EIA now publishes petroleum export data by U.S. region of origin and destination country


Source: U.S. Energy Information Administration, Petroleum Supply Monthly

Starting with the May 2018 release of the Petroleum Supply Monthly, EIA now publishes U.S. petroleum export databy region, defined as Petroleum Administration for Defense District (PADD), of origin and by country of destination. Before this change, users could only see the total amount exported from each U.S. PADD, but not the actual destination associated with those PADD-level exports.

U.S. petroleum exports have increased rapidly in recent years and have become an important factor in global oil markets. Increased access to U.S. oil exports data can provide valuable insight into global oil trade flows and allow new analysis of global oil markets.

U.S. crude oil exports, in particular, have risen sharply since crude oil export restrictions were lifted in late 2015, reaching 1.1 million barrels per day (b/d) in 2017. Through June 15, 2018, U.S. crude oil exports have surpassed 2 million b/d seven times in EIA weekly data. Canada was the largest destination for U.S. crude oil exports in 2017, and with the addition of destination to PADD-level export data, EIA customers can now see that Canada receives U.S. crude oil primarily from the U.S. Midwest (PADD 2), the U.S. Gulf Coast (PADD 3), and the U.S. East Coast (PADD 1). In addition, changes in the relative amount of crude oil Canada received from each region over time can now be seen, notably the significant increase in exports from PADD 2 in 2017.

U.S. petroleum product exports have also increased over the past several years, reaching 5.2 million b/d in 2017. With the addition of destination to PADD-level export data, EIA customers can better track the seasonality that may exist in the exports of certain petroleum products. For example, distillate, the most exported petroleum product, is exported in larger volumes in the summer months, when U.S. consumption is at its seasonal low.
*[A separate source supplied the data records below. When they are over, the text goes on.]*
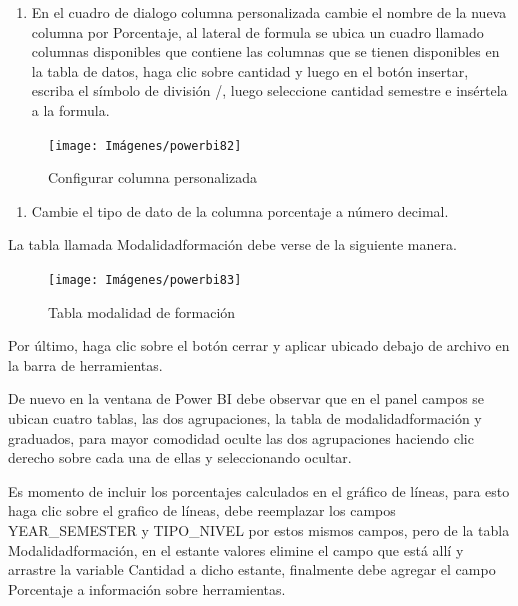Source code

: \documentclass[
]{book}
\providecommand{\tightlist}{%
  \setlength{\itemsep}{0pt}\setlength{\parskip}{0pt}}
\begin{document}
\begin{enumerate}
\def\labelenumi{\arabic{enumi}.}
\setcounter{enumi}{12}
\tightlist
\item
  En el cuadro de dialogo columna personalizada cambie el nombre de la nueva columna por Porcentaje, al lateral de formula se ubica un cuadro llamado columnas disponibles que contiene las columnas que se tienen disponibles en la tabla de datos, haga clic sobre cantidad y luego en el botón insertar, escriba el símbolo de división /, luego seleccione cantidad semestre e insértela a la formula.
\end{enumerate}

\begin{figure}

{\centering \texttt{[image: Imágenes/powerbi82]} 

}

\caption{Configurar columna personalizada}\label{fig:paso13porcentajes-fig}
\end{figure}

\begin{enumerate}
\def\labelenumi{\arabic{enumi}.}
\setcounter{enumi}{13}
\tightlist
\item
  Cambie el tipo de dato de la columna porcentaje a número decimal.
\end{enumerate}

La tabla llamada Modalidadformación debe verse de la siguiente manera.

\begin{figure}

{\centering \texttt{[image: Imágenes/powerbi83]} 

}

\caption{Tabla modalidad de formación}\label{fig:tablamodalidadformacion-fig}
\end{figure}

Por último, haga clic sobre el botón cerrar y aplicar ubicado debajo de archivo en la barra de herramientas.

De nuevo en la ventana de Power BI debe observar que en el panel campos se ubican cuatro tablas, las dos agrupaciones, la tabla de modalidadformación y graduados, para mayor comodidad oculte las dos agrupaciones haciendo clic derecho sobre cada una de ellas y seleccionando ocultar.

Es momento de incluir los porcentajes calculados en el gráfico de líneas, para esto haga clic sobre el grafico de líneas, debe reemplazar los campos YEAR\_SEMESTER y TIPO\_NIVEL por estos mismos campos, pero de la tabla Modalidadformación, en el estante valores elimine el campo que está allí y arrastre la variable Cantidad a dicho estante, finalmente debe agregar el campo Porcentaje a información sobre herramientas.
\end{document}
Distillate exports generally decline during the winter months, with exports from the East Coast, the main region that uses distillate (heating fuel) in the winter months, falling to nearly zero. However, during the winter in early 2017, warmer-than-normal weather and lower prices on the East Coast compared with those elsewhere in the Atlantic basin resulted in an unusually high amount of distillate exported from the East Coast for that time of year. By adding destination to PADD-level export data, it is now possible to see that the distillate was exported mainly to countries in Europe, along with some countries in Central and South America as well as Africa.